> _Stored data_:
- - -

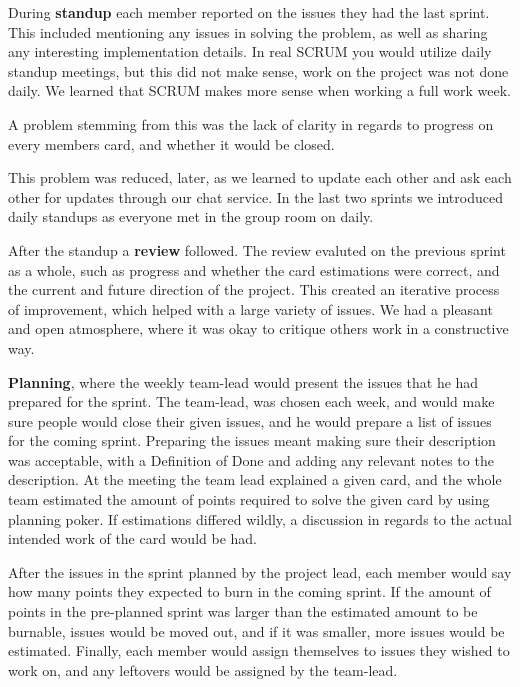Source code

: During \textbf{standup} each member reported on the issues they had the last sprint.
This included mentioning any issues in solving the problem, as well as sharing any interesting implementation details.
In real SCRUM you would utilize daily standup meetings, but this did not make sense, work on the project was not done daily.
We learned that SCRUM makes more sense when working a full work week.

A problem stemming from this was the lack of clarity in regards to progress on every members card, and whether it would be closed.

This problem was reduced, later, as we learned to update each other and ask each other for updates through our chat service.
In the last two sprints we introduced daily standups as everyone met in the group room on daily.


After the standup a \textbf{review} followed.
The review evaluted on the previous sprint as a whole, such as progress and whether the card estimations were correct, and the current and future direction of the project.
This created an iterative process of improvement, which helped with a large variety of issues.
We had a pleasant and open atmosphere, where it was okay to critique others work in a constructive way.


\textbf{Planning}, where the weekly team-lead would present the issues that he had prepared for the sprint. 
The team-lead, was chosen each week, and would make sure people would close their given issues, and he would prepare a list of issues for the coming sprint.
Preparing the issues meant making sure their description was acceptable, with a Definition of Done and adding any relevant notes to the description.
At the meeting the team lead explained a given card, and the whole team estimated the amount of points required to solve the given card by using planning poker.
If estimations differed wildly, a discussion in regards to the actual intended work of the card would be had. 

After the issues in the sprint planned by the project lead, each member would say how many points they expected to burn in the coming sprint.
If the amount of points in the pre-planned sprint was larger than the estimated amount to be burnable, issues would be moved out, and if it was smaller, more issues would be estimated.
Finally, each member would assign themselves to issues they wished to work on, and any leftovers would be assigned by the team-lead.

- - -

> _What you should do_:
Each record above should be copied character for character, with pictures dropped.

> _Output below_:
Source code

: During \textbf{standup} each member reported on the issues they had the last sprint.
This included mentioning any issues in solving the problem, as well as sharing any interesting implementation details.
In real SCRUM you would utilize daily standup meetings, but this did not make sense, work on the project was not done daily.
We learned that SCRUM makes more sense when working a full work week.

A problem stemming from this was the lack of clarity in regards to progress on every members card, and whether it would be closed.

This problem was reduced, later, as we learned to update each other and ask each other for updates through our chat service.
In the last two sprints we introduced daily standups as everyone met in the group room on daily.


After the standup a \textbf{review} followed.
The review evaluted on the previous sprint as a whole, such as progress and whether the card estimations were correct, and the current and future direction of the project.
This created an iterative process of improvement, which helped with a large variety of issues.
We had a pleasant and open atmosphere, where it was okay to critique others work in a constructive way.


\textbf{Planning}, where the weekly team-lead would present the issues that he had prepared for the sprint. 
The team-lead, was chosen each week, and would make sure people would close their given issues, and he would prepare a list of issues for the coming sprint.
Preparing the issues meant making sure their description was acceptable, with a Definition of Done and adding any relevant notes to the description.
At the meeting the team lead explained a given card, and the whole team estimated the amount of points required to solve the given card by using planning poker.
If estimations differed wildly, a discussion in regards to the actual intended work of the card would be had. 

After the issues in the sprint planned by the project lead, each member would say how many points they expected to burn in the coming sprint.
If the amount of points in the pre-planned sprint was larger than the estimated amount to be burnable, issues would be moved out, and if it was smaller, more issues would be estimated.
Finally, each member would assign themselves to issues they wished to work on, and any leftovers would be assigned by the team-lead.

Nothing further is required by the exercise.